§ WHAT THE TASK REQUIRES:
Every entry, start to finish, should be printed verbatim without pictures.

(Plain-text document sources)
§ §

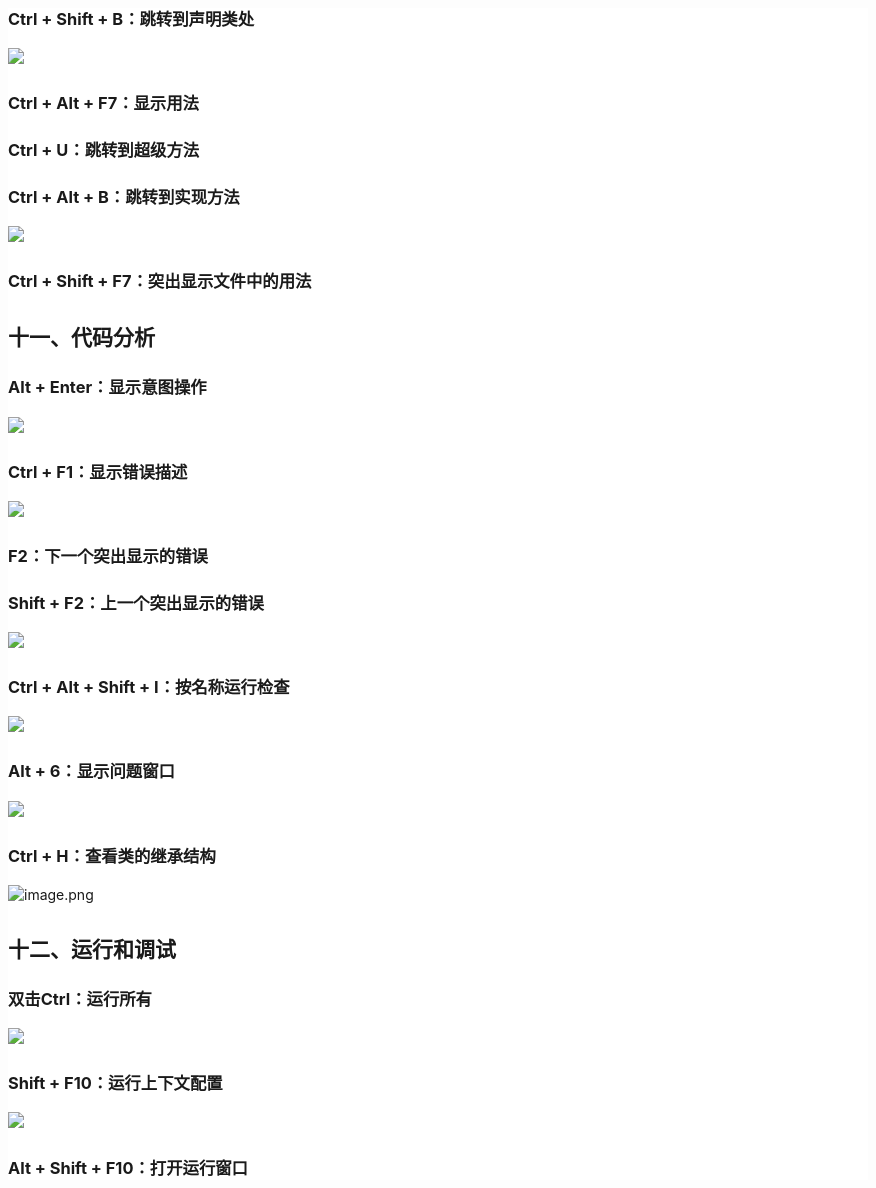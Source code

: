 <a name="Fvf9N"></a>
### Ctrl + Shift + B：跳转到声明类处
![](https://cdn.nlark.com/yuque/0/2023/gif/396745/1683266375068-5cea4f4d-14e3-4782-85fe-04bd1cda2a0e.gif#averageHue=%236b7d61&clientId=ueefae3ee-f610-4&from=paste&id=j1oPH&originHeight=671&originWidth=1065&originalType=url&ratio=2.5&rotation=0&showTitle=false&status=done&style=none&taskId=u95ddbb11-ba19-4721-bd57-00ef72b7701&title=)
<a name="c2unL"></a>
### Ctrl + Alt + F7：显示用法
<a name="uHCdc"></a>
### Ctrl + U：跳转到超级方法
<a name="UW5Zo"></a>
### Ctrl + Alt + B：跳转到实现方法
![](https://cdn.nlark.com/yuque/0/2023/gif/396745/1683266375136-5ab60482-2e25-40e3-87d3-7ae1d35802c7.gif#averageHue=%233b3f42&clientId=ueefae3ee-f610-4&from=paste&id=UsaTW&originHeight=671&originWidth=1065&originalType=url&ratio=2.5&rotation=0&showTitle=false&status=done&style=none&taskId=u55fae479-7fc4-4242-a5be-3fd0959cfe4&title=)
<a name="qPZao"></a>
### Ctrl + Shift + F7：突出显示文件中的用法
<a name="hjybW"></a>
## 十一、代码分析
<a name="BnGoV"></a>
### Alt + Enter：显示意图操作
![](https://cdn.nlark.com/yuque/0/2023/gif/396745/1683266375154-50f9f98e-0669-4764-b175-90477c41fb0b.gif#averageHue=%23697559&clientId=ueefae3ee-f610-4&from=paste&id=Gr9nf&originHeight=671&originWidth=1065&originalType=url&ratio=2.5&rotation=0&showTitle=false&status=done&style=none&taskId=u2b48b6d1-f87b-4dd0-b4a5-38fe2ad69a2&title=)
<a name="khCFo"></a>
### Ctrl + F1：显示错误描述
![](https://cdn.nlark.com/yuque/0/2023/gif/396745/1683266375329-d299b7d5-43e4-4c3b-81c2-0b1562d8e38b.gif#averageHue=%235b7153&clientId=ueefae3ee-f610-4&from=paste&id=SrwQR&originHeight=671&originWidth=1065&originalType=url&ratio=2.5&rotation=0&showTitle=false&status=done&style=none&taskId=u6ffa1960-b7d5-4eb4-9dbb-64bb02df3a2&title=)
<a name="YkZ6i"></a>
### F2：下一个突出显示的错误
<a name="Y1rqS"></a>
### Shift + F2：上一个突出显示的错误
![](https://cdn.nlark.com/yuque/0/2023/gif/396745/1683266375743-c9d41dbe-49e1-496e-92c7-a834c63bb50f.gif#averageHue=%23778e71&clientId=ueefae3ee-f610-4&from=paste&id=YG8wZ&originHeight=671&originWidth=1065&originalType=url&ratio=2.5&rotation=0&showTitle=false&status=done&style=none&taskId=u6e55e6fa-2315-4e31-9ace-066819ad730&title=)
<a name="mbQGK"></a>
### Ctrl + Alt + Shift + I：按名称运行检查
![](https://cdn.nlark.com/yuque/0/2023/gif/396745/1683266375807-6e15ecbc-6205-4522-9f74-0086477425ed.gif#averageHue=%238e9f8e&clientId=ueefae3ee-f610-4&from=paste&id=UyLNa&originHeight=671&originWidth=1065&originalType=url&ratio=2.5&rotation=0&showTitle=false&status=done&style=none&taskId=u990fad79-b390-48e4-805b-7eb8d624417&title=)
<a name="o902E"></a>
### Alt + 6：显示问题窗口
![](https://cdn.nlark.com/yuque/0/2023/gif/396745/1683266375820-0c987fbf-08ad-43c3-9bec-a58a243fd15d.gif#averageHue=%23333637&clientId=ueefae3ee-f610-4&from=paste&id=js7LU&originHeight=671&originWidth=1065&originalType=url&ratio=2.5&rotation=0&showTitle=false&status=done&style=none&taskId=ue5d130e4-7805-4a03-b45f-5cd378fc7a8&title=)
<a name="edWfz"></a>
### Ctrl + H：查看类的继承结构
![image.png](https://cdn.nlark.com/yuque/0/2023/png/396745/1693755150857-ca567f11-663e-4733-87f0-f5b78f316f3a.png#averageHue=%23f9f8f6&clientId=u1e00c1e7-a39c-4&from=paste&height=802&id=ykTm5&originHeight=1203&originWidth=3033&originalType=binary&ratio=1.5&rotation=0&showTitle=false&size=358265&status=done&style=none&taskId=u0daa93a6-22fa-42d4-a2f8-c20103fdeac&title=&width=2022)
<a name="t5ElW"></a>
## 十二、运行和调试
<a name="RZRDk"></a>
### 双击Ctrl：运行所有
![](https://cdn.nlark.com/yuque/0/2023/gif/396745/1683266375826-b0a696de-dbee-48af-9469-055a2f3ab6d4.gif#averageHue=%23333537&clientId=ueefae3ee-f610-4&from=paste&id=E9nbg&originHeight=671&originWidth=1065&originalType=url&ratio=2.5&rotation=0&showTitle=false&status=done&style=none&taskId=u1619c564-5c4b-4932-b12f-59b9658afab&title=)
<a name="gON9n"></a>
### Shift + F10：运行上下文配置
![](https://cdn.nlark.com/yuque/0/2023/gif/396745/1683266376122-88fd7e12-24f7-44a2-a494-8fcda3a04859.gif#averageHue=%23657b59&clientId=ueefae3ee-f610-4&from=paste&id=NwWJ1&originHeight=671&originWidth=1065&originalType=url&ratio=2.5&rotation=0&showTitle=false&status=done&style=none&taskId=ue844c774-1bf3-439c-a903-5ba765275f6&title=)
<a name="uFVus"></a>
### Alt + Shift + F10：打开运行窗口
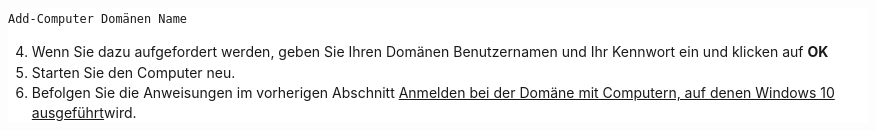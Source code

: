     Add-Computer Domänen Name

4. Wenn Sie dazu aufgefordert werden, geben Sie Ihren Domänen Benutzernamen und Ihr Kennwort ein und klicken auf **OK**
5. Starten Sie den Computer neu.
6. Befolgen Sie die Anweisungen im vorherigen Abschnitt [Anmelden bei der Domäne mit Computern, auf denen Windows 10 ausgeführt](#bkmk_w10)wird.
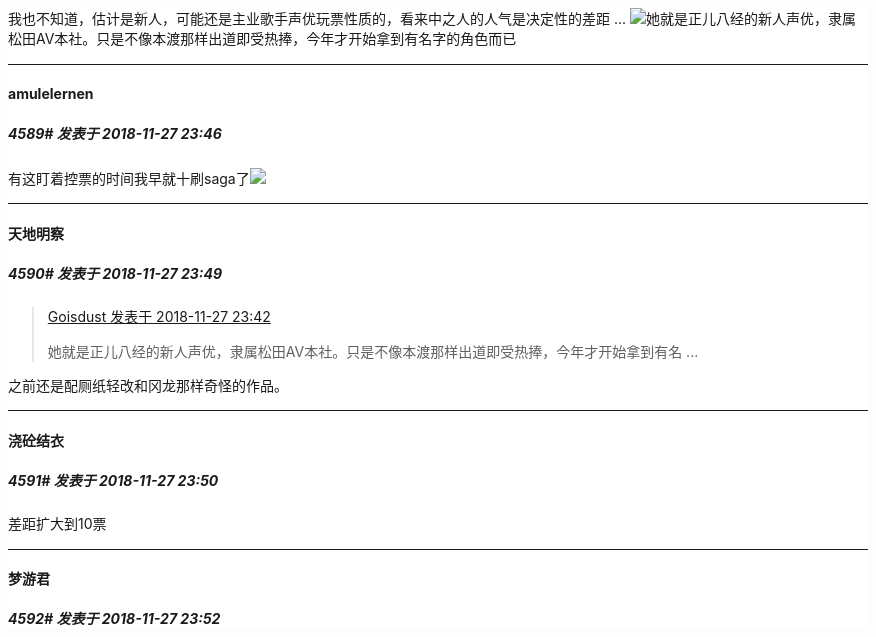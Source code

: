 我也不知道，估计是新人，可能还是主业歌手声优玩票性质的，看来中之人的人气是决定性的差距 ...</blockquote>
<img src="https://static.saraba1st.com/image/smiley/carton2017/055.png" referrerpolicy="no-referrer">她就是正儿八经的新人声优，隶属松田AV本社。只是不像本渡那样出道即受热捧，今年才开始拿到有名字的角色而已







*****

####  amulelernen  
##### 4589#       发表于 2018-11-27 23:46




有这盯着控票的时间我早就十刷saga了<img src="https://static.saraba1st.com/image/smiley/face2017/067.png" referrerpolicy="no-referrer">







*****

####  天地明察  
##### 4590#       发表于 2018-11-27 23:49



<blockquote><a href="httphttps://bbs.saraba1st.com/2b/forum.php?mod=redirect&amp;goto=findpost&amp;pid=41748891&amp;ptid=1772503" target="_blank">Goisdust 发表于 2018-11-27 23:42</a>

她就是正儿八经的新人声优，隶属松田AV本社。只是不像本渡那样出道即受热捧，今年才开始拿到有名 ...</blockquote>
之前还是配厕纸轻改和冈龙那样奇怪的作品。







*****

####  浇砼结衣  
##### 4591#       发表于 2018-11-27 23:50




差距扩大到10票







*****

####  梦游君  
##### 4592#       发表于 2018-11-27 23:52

§ §

§ ANSWER FOR THE TASK:
Source code

: <a name="Fvf9N"></a>
### Ctrl + Shift + B：跳转到声明类处
![](https://cdn.nlark.com/yuque/0/2023/gif/396745/1683266375068-5cea4f4d-14e3-4782-85fe-04bd1cda2a0e.gif#averageHue=%236b7d61&clientId=ueefae3ee-f610-4&from=paste&id=j1oPH&originHeight=671&originWidth=1065&originalType=url&ratio=2.5&rotation=0&showTitle=false&status=done&style=none&taskId=u95ddbb11-ba19-4721-bd57-00ef72b7701&title=)
<a name="c2unL"></a>
### Ctrl + Alt + F7：显示用法
<a name="uHCdc"></a>
### Ctrl + U：跳转到超级方法
<a name="UW5Zo"></a>
### Ctrl + Alt + B：跳转到实现方法
![](https://cdn.nlark.com/yuque/0/2023/gif/396745/1683266375136-5ab60482-2e25-40e3-87d3-7ae1d35802c7.gif#averageHue=%233b3f42&clientId=ueefae3ee-f610-4&from=paste&id=UsaTW&originHeight=671&originWidth=1065&originalType=url&ratio=2.5&rotation=0&showTitle=false&status=done&style=none&taskId=u55fae479-7fc4-4242-a5be-3fd0959cfe4&title=)
<a name="qPZao"></a>
### Ctrl + Shift + F7：突出显示文件中的用法
<a name="hjybW"></a>
## 十一、代码分析
<a name="BnGoV"></a>
### Alt + Enter：显示意图操作
![](https://cdn.nlark.com/yuque/0/2023/gif/396745/1683266375154-50f9f98e-0669-4764-b175-90477c41fb0b.gif#averageHue=%23697559&clientId=ueefae3ee-f610-4&from=paste&id=Gr9nf&originHeight=671&originWidth=1065&originalType=url&ratio=2.5&rotation=0&showTitle=false&status=done&style=none&taskId=u2b48b6d1-f87b-4dd0-b4a5-38fe2ad69a2&title=)
<a name="khCFo"></a>
### Ctrl + F1：显示错误描述
![](https://cdn.nlark.com/yuque/0/2023/gif/396745/1683266375329-d299b7d5-43e4-4c3b-81c2-0b1562d8e38b.gif#averageHue=%235b7153&clientId=ueefae3ee-f610-4&from=paste&id=SrwQR&originHeight=671&originWidth=1065&originalType=url&ratio=2.5&rotation=0&showTitle=false&status=done&style=none&taskId=u6ffa1960-b7d5-4eb4-9dbb-64bb02df3a2&title=)
<a name="YkZ6i"></a>
### F2：下一个突出显示的错误
<a name="Y1rqS"></a>
### Shift + F2：上一个突出显示的错误
![](https://cdn.nlark.com/yuque/0/2023/gif/396745/1683266375743-c9d41dbe-49e1-496e-92c7-a834c63bb50f.gif#averageHue=%23778e71&clientId=ueefae3ee-f610-4&from=paste&id=YG8wZ&originHeight=671&originWidth=1065&originalType=url&ratio=2.5&rotation=0&showTitle=false&status=done&style=none&taskId=u6e55e6fa-2315-4e31-9ace-066819ad730&title=)
<a name="mbQGK"></a>
### Ctrl + Alt + Shift + I：按名称运行检查
![](https://cdn.nlark.com/yuque/0/2023/gif/396745/1683266375807-6e15ecbc-6205-4522-9f74-0086477425ed.gif#averageHue=%238e9f8e&clientId=ueefae3ee-f610-4&from=paste&id=UyLNa&originHeight=671&originWidth=1065&originalType=url&ratio=2.5&rotation=0&showTitle=false&status=done&style=none&taskId=u990fad79-b390-48e4-805b-7eb8d624417&title=)
<a name="o902E"></a>
### Alt + 6：显示问题窗口
![](https://cdn.nlark.com/yuque/0/2023/gif/396745/1683266375820-0c987fbf-08ad-43c3-9bec-a58a243fd15d.gif#averageHue=%23333637&clientId=ueefae3ee-f610-4&from=paste&id=js7LU&originHeight=671&originWidth=1065&originalType=url&ratio=2.5&rotation=0&showTitle=false&status=done&style=none&taskId=ue5d130e4-7805-4a03-b45f-5cd378fc7a8&title=)
<a name="edWfz"></a>
### Ctrl + H：查看类的继承结构
![image.png](https://cdn.nlark.com/yuque/0/2023/png/396745/1693755150857-ca567f11-663e-4733-87f0-f5b78f316f3a.png#averageHue=%23f9f8f6&clientId=u1e00c1e7-a39c-4&from=paste&height=802&id=ykTm5&originHeight=1203&originWidth=3033&originalType=binary&ratio=1.5&rotation=0&showTitle=false&size=358265&status=done&style=none&taskId=u0daa93a6-22fa-42d4-a2f8-c20103fdeac&title=&width=2022)
<a name="t5ElW"></a>
## 十二、运行和调试
<a name="RZRDk"></a>
### 双击Ctrl：运行所有
![](https://cdn.nlark.com/yuque/0/2023/gif/396745/1683266375826-b0a696de-dbee-48af-9469-055a2f3ab6d4.gif#averageHue=%23333537&clientId=ueefae3ee-f610-4&from=paste&id=E9nbg&originHeight=671&originWidth=1065&originalType=url&ratio=2.5&rotation=0&showTitle=false&status=done&style=none&taskId=u1619c564-5c4b-4932-b12f-59b9658afab&title=)
<a name="gON9n"></a>
### Shift + F10：运行上下文配置
![](https://cdn.nlark.com/yuque/0/2023/gif/396745/1683266376122-88fd7e12-24f7-44a2-a494-8fcda3a04859.gif#averageHue=%23657b59&clientId=ueefae3ee-f610-4&from=paste&id=NwWJ1&originHeight=671&originWidth=1065&originalType=url&ratio=2.5&rotation=0&showTitle=false&status=done&style=none&taskId=ue844c774-1bf3-439c-a903-5ba765275f6&title=)
<a name="uFVus"></a>
### Alt + Shift + F10：打开运行窗口
Source code

:     Add-Computer Domänen Name

4. Wenn Sie dazu aufgefordert werden, geben Sie Ihren Domänen Benutzernamen und Ihr Kennwort ein und klicken auf **OK**
5. Starten Sie den Computer neu.
6. Befolgen Sie die Anweisungen im vorherigen Abschnitt [Anmelden bei der Domäne mit Computern, auf denen Windows 10 ausgeführt](#bkmk_w10)wird.
Source code

: 我也不知道，估计是新人，可能还是主业歌手声优玩票性质的，看来中之人的人气是决定性的差距 ...</blockquote>
<img src="https://static.saraba1st.com/image/smiley/carton2017/055.png" referrerpolicy="no-referrer">她就是正儿八经的新人声优，隶属松田AV本社。只是不像本渡那样出道即受热捧，今年才开始拿到有名字的角色而已







*****

####  amulelernen  
##### 4589#       发表于 2018-11-27 23:46




有这盯着控票的时间我早就十刷saga了<img src="https://static.saraba1st.com/image/smiley/face2017/067.png" referrerpolicy="no-referrer">







*****

####  天地明察  
##### 4590#       发表于 2018-11-27 23:49



<blockquote><a href="httphttps://bbs.saraba1st.com/2b/forum.php?mod=redirect&amp;goto=findpost&amp;pid=41748891&amp;ptid=1772503" target="_blank">Goisdust 发表于 2018-11-27 23:42</a>

她就是正儿八经的新人声优，隶属松田AV本社。只是不像本渡那样出道即受热捧，今年才开始拿到有名 ...</blockquote>
之前还是配厕纸轻改和冈龙那样奇怪的作品。







*****

####  浇砼结衣  
##### 4591#       发表于 2018-11-27 23:50




差距扩大到10票







*****

####  梦游君  
##### 4592#       发表于 2018-11-27 23:52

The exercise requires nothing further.